**Task objective:** Would you please copy each line of the data in which the string "复方磷酸可待因糖浆" occurs?
[Data shown]
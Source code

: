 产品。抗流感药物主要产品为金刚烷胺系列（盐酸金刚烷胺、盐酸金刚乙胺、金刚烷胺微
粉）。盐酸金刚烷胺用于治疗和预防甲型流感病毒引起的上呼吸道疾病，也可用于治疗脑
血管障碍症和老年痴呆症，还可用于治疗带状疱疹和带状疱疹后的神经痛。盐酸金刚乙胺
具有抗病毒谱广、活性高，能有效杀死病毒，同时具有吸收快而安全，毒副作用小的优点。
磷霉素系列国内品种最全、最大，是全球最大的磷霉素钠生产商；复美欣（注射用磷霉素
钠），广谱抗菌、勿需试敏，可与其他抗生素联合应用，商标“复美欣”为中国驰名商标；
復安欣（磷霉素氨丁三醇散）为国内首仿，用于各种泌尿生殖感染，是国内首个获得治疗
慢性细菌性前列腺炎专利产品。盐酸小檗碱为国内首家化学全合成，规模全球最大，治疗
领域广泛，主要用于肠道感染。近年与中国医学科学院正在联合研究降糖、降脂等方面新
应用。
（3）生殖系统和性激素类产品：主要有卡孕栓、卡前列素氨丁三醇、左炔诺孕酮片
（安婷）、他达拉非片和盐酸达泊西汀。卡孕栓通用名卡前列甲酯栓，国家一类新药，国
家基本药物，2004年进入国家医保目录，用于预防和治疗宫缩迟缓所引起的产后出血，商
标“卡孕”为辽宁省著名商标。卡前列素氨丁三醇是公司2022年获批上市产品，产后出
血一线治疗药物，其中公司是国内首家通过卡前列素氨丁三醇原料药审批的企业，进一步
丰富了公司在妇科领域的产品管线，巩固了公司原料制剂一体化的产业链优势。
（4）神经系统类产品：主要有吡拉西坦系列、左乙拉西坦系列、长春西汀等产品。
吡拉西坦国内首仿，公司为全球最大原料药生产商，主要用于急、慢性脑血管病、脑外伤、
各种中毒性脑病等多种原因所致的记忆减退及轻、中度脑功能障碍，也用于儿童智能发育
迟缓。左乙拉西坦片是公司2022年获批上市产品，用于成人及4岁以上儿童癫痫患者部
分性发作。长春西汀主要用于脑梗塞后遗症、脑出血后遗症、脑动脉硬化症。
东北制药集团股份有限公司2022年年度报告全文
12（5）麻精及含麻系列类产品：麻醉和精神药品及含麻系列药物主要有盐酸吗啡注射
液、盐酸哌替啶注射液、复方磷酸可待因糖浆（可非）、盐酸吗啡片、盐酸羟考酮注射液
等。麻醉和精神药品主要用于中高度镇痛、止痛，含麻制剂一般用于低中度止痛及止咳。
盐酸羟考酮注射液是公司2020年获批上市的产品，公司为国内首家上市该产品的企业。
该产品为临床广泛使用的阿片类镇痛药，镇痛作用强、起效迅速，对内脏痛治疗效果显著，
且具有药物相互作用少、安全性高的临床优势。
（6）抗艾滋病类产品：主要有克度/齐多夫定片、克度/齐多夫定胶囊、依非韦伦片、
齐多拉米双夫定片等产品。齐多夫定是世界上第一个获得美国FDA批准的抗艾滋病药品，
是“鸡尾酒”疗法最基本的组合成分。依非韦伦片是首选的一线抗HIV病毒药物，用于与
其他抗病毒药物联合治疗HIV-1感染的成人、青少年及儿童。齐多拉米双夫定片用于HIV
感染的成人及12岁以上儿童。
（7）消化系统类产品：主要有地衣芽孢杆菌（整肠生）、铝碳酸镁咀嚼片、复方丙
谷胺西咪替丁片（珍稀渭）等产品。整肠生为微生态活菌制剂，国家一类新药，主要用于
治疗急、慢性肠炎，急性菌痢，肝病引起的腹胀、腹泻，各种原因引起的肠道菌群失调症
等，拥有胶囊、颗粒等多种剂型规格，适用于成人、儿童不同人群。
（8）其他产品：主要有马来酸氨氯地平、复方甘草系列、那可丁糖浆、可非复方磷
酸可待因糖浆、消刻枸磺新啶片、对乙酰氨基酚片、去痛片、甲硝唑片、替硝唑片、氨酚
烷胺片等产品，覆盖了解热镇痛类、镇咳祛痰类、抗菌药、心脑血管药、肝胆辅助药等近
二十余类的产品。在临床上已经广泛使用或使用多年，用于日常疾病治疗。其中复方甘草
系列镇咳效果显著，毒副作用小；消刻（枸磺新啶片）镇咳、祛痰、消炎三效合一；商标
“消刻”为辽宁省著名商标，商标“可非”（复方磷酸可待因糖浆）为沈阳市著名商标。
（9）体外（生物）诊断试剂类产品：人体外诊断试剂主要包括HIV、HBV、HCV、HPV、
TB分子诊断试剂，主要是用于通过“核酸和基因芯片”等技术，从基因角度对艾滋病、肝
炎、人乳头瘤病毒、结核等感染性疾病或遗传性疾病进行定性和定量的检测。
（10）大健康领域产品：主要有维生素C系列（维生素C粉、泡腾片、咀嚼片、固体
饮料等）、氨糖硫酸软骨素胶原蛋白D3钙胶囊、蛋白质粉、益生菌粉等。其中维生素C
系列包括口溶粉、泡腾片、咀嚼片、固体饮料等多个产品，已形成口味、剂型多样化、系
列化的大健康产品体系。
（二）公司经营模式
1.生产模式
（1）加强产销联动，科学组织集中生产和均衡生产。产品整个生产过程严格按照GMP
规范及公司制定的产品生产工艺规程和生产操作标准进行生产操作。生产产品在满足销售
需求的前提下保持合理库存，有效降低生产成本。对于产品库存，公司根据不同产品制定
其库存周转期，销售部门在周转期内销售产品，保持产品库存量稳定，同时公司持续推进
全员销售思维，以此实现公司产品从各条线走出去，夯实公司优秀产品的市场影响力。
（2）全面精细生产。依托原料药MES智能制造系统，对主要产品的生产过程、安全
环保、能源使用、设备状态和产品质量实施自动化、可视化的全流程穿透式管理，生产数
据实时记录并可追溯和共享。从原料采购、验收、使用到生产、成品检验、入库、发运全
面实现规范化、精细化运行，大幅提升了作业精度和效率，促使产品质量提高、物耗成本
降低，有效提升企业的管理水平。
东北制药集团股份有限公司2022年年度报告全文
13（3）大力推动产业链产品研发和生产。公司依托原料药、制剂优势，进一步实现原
[/Data shown]
**Answer area:**
液、盐酸哌替啶注射液、复方磷酸可待因糖浆（可非）、盐酸吗啡片、盐酸羟考酮注射液
“消刻”为辽宁省著名商标，商标“可非”（复方磷酸可待因糖浆）为沈阳市著名商标。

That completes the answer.